Erin took to her Instagram Stories this week to tell her followers about a tough day she had with Harry recently, and later revealed that she received some “disrespectful” backlash criticising her parenting.

The panto star then shared a snippet from a YouTube video entitled “A Voice For Severe Autism” to showcase the harsh realities of autism, explaining that she wanted to highlight that the disability “isn’t all sunshine and roses”.

She later spoke to her followers about the struggles of having a child with autism, adding that she wants to let other parents know that they aren’t alone.

“I’ve literally done 36 panto shows continually, sometimes three shows a day, sometimes two,” Erin began.

“I did 30 shows back-to-back without a break, all while juggling this side of autism that other people might not be aware of.

“I get thousands of messages of love and support and (there) are way more (of those) than those stupid messages that... whatever... The good messages far outweigh them.”

Erin said that people often dismiss how difficult parenting a child on the spectrum can be and explained that just because she doesn’t always show the negative side online, it doesn’t mean it doesn’t exist.

“Why I’m adamant to show people the sides of autism that people aren’t aware of is to break that unconscious bias or that gaslighting that seems to be happening for parents that have children with special needs.

“I don’t know if it happens in any other area of special needs, but I know autism has a huge amount of it from non-functioning children to functioning children.

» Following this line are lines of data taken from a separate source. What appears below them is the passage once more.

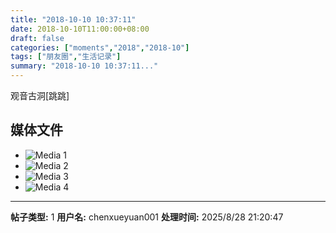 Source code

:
 ```yaml
---
title: "2018-10-10 10:37:11"
date: 2018-10-10T11:00:00+08:00
draft: false
categories: ["moments","2018","2018-10"]
tags: ["朋友圈","生活记录"]
summary: "2018-10-10 10:37:11..."
---
```


观音古洞[跳跳]

## 媒体文件

- ![Media 1](/Moments/photos/2018-10-10/201810101037110.jpg)
- ![Media 2](/Moments/photos/2018-10-10/201810101037111.jpg)
- ![Media 3](/Moments/photos/2018-10-10/201810101037112.jpg)
- ![Media 4](/Moments/photos/2018-10-10/201810101037113.jpg)

---

**帖子类型:** 1
**用户名:** chenxueyuan001
**处理时间:** 2025/8/28 21:20:47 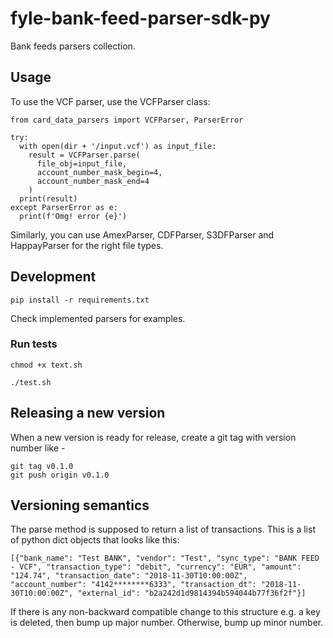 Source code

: # fyle-bank-feed-parser-sdk-py

Bank feeds parsers collection.


## Usage

To use the VCF parser, use the VCFParser class:

```
from card_data_parsers import VCFParser, ParserError

try:
  with open(dir + '/input.vcf') as input_file:
    result = VCFParser.parse(
      file_obj=input_file,
      account_number_mask_begin=4,
      account_number_mask_end=4
    )
  print(result)
except ParserError as e:
  print(f'Omg! error {e}')
```

Similarly, you can use AmexParser, CDFParser, S3DFParser and HappayParser for the right file types.


## Development

```
pip install -r requirements.txt
```
Check implemented parsers for examples.


### Run tests

```
chmod +x text.sh

./test.sh
```


## Releasing a new version

When a new version is ready for release, create a git tag with version number like -
```
git tag v0.1.0
git push origin v0.1.0
```


## Versioning semantics

The parse method is supposed to return a list of transactions. This is a list of python dict objects that looks like this:

```
[{"bank_name": "Test BANK", "vendor": "Test", "sync_type": "BANK FEED - VCF", "transaction_type": "debit", "currency": "EUR", "amount": "124.74", "transaction_date": "2018-11-30T10:00:00Z", "account_number": "4142********6333", "transaction_dt": "2018-11-30T10:00:00Z", "external_id": "b2a242d1d9814394b594044b77f36f2f"}]
```

If there is any non-backward compatible change to this structure e.g. a key is deleted, then bump up major number. Otherwise, bump up minor number.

“There’s so many different levels on the spectrum that people aren’t aware of and just because we as parents need to focus on the good, it doesn’t actually eliminate the bad. And there are sh*tty times in it.

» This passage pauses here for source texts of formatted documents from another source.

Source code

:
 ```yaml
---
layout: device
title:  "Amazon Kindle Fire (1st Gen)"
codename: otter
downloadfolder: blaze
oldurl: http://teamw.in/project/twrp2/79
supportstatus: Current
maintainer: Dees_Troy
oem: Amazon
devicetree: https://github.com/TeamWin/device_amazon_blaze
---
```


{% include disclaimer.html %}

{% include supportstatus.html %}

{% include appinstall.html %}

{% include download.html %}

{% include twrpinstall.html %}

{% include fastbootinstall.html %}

“I know how amazing children are on the spectrum. I have a child. I know what hope is. I probably have to live there a lot more because it gets me through the dark days, but it doesn’t mean that what we’re going through on the other side of it isn’t happening.

“Just because you guys might not see it doesn’t mean it’s not happening.”

The mum-of-two wants to start a candid conversation about autism to break the stigma for struggling parents.

“Why I talk about that level is because I definitely feel like it’s not portrayed in the media. I understand why. I wouldn’t want anyone to see Harry like that. I get it.

“The reason I come on and talk and be so raw about it is because there are parents at home on their knees and they need to know that it’s okay to be struggling, that it’s not all sunshine and roses. They aren’t alone.

“That to me means way more, that I might have reached a family like that, than just portraying the glossy side of things. It’s important to me that I can reach a hand out to a family that’s struggling and say it’s okay.

“So many people have messaged me saying ‘How do you do it?’ and ‘We didn’t know you were struggling,’ but the show must go on. But yeah, it’s been dramatic,” she added.